THE RECORDS Block Start

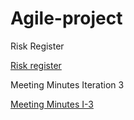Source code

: # Agile-project
Risk Register

<a href="https://github.com/ksandhu06/Agile-project/blob/main/risk_register%20week%2011.pdf">Risk register</a>

Meeting Minutes Iteration 3

<a href="https://github.com/ksandhu06/Agile-project/blob/main/risk_register%20week%2011.pdf">Meeting Minutes I-3</a>
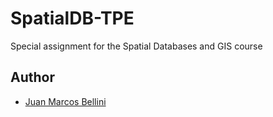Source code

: # SpatialDB-TPE

Special assignment for the Spatial Databases and GIS course

## Author
- [Juan Marcos Bellini](https://github.com/juanmbellini)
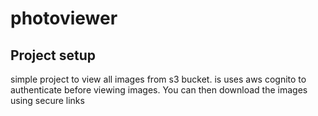 # photoviewer

## Project setup
simple project to view all images from s3 bucket. is uses aws cognito to authenticate before viewing images. You can then download the images using secure links
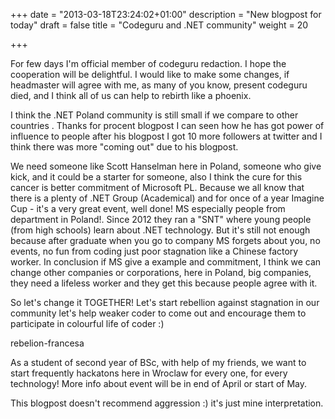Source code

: +++
date = "2013-03-18T23:24:02+01:00"
description = "New blogpost for today"
draft = false
title = "Codeguru and .NET community"
weight = 20

+++

For few days I'm official member of codeguru redaction. I hope the cooperation will be delightful. I would like to make some changes, if headmaster will agree with me, as many of you know, present codeguru died, and I think all of us can help to rebirth like a phoenix.

I think  the .NET Poland community is still small if we compare to other countries . Thanks for procent blogpost I can seen how he has got power of influence to people after his blogpost I got 10 more followers at twitter and I think there was more "coming out" due to his blogpost.

We need someone like Scott Hanselman here in Poland, someone who give kick, and it could be a starter for someone, also I think the cure for this cancer is better commitment of Microsoft PL. Because we all know that there is a plenty of .NET Group (Academical) and for once of a year Imagine Cup - it's a very great event, well done! MS especially people from department in Poland!. Since 2012 they ran a "SNT" where young people (from high schools) learn about .NET technology. But it's still not enough because after graduate when you go to company MS forgets about you, no events, no fun from coding just poor stagnation like a Chinese factory worker. In conclusion if MS give a example and commitment, I think we can change other companies or corporations, here in Poland, big companies, they need a lifeless worker and they get this because people agree with it.

So let's change it TOGETHER! Let's start rebellion against stagnation in our community let's help weaker coder to come out and encourage them to participate in colourful life of coder :)

rebelion-francesa

As a student of second year of BSc, with help of my friends, we want to start frequently hackatons here in Wroclaw for every one, for every technology! More info about event will be in end of April or start of May.

This blogpost doesn't recommend aggression :) it's just mine interpretation.
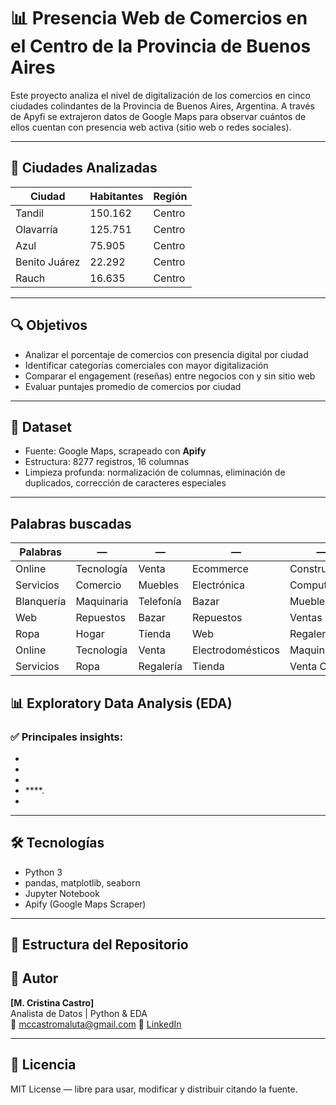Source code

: # 📊 Presencia Web de Comercios en el Centro de la Provincia de Buenos Aires

Este proyecto analiza el nivel de digitalización de los comercios en cinco ciudades colindantes de la Provincia de Buenos Aires, Argentina. A través de Apyfi se extrajeron datos de Google Maps para observar cuántos de ellos cuentan con presencia web activa (sitio web o redes sociales).

---

## 🧭 Ciudades Analizadas

| Ciudad         | Habitantes | Región     |
|----------------|------------|------------|
| Tandil         | 150.162    | Centro     |
| Olavarría      | 125.751    | Centro     |
| Azul           | 75.905     | Centro     |
| Benito Juárez  | 22.292     | Centro     |
| Rauch          | 16.635     | Centro     |

---

## 🔍 Objetivos

- Analizar el porcentaje de comercios con presencia digital por ciudad
- Identificar categorías comerciales con mayor digitalización
- Comparar el engagement (reseñas) entre negocios con y sin sitio web
- Evaluar puntajes promedio de comercios por ciudad

---

## 📁 Dataset

- Fuente: Google Maps, scrapeado con **Apify**
- Estructura: 8277 registros, 16 columnas
- Limpieza profunda: normalización de columnas, eliminación de duplicados, corrección de caracteres especiales

---
## Palabras buscadas
| Palabras    |      —      |      —     |        —          |      —       |      —        |
|-------------|-------------|------------|-------------------|--------------|---------------|
| Online      | Tecnología  | Venta      | Ecommerce         | Construcción | Deportivo     |
| Servicios   | Comercio    | Muebles    | Electrónica       | Computación  | Vehículos     |
| Blanquería  | Maquinaria  | Telefonía  | Bazar             | Muebles      | Tienda        |
| Web         | Repuestos   | Bazar      | Repuestos         | Ventas       | Blanquería    |
| Ropa        | Hogar       | Tienda     | Web               | Regalería    | Telefonía     |
| Online      | Tecnología  | Venta      | Electrodomésticos | Maquinaria   | Comercio      |
| Servicios   | Ropa        | Regalería  | Tienda            | Venta Online | Inmobiliario  |





## 📊 Exploratory Data Analysis (EDA)

### ✅ Principales insights:

- 
- 
- 
-  ****.
- 


---

## 🛠️ Tecnologías

- Python 3  
- pandas, matplotlib, seaborn  
- Jupyter Notebook  
- Apify (Google Maps Scraper)

---

## 📂 Estructura del Repositorio

## 🤝 Autor

**[M. Cristina Castro]**  
Analista de Datos | Python & EDA  
📧 mccastromaluta@gmail.com
🔗 [LinkedIn](https://www.linkedin.com/in/mc-castro-maluta/)

---

## 📜 Licencia

MIT License — libre para usar, modificar y distribuir citando la fuente.
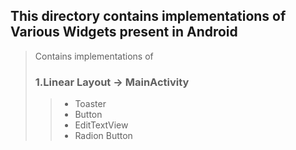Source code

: ## This directory contains implementations of Various Widgets present  in Android

> Contains implementations of
> 
> ### 1.Linear Layout -> MainActivity
> > * Toaster
> > * Button
> > * EditTextView
> > * Radion Button 
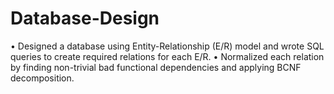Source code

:# Database-Design
• Designed a database using Entity-Relationship (E/R) model and wrote SQL queries to create required relations for each E/R.
• Normalized each relation by finding non-trivial bad functional dependencies and applying BCNF decomposition.
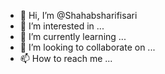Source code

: - 👋 Hi, I’m @Shahabsharifisari
- 👀 I’m interested in ...
- 🌱 I’m currently learning ...
- 💞️ I’m looking to collaborate on ...
- 📫 How to reach me ...

<!---
Shahabsharifisari/Shahabsharifisari is a ✨ special ✨ repository because its `README.md` (this file) appears on your GitHub profile.
You can click the Preview link to take a look at your changes.
--->
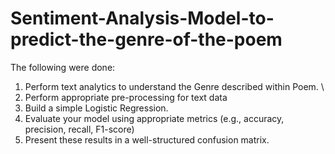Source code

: # Sentiment-Analysis-Model-to-predict-the-genre-of-the-poem
The following were done:
1. Perform text analytics to understand the Genre described within Poem. \
2. Perform appropriate pre-processing for text data
3. Build a simple Logistic Regression.
4. Evaluate your model using appropriate metrics (e.g., accuracy, precision, recall, F1-score)
5.  Present these results in a well-structured confusion matrix.
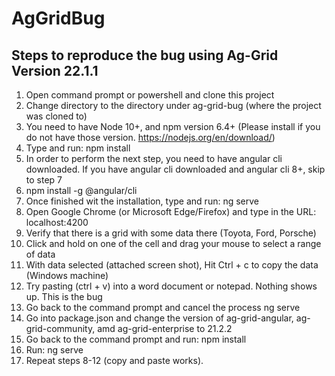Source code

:# AgGridBug

## Steps to reproduce the bug using Ag-Grid Version 22.1.1

1. Open command prompt or powershell and clone this project
2. Change directory to the directory under ag-grid-bug (where the project was cloned to)
3. You need to have Node 10+, and npm version 6.4+ (Please install if you do not have those version. https://nodejs.org/en/download/)
4. Type and run: npm install
5. In order to perform the next step, you need to have angular cli downloaded. If you have angular cli downloaded and angular cli 8+, skip to step 7
6. npm install -g @angular/cli
7. Once finished wit the installation, type and run: ng serve
8. Open Google Chrome (or Microsoft Edge/Firefox) and type in the URL: localhost:4200
9. Verify that there is a grid with some data there (Toyota, Ford, Porsche)
10. Click and hold on one of the cell and drag your mouse to select a range of data
11. With data selected (attached screen shot), Hit Ctrl + c to copy the data (Windows machine)
12. Try pasting (ctrl + v) into a word document or notepad. Nothing shows up. This is the bug
13. Go back to the command prompt and cancel the process ng serve 
14. Go into package.json and change the version of ag-grid-angular, ag-grid-community, amd ag-grid-enterprise to 21.2.2
15. Go back to the command prompt and run: npm install
16. Run: ng serve
17. Repeat steps 8-12 (copy and paste works).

THE RECORDS Block End

- **BRIEF**
Set down exactly what runs from the line containing "15. Go back" through the last line above, both lines included.

- **SOLUTION TO THIS EXERCISE**
15. Go back to the command prompt and run: npm install
16. Run: ng serve
17. Repeat steps 8-12 (copy and paste works).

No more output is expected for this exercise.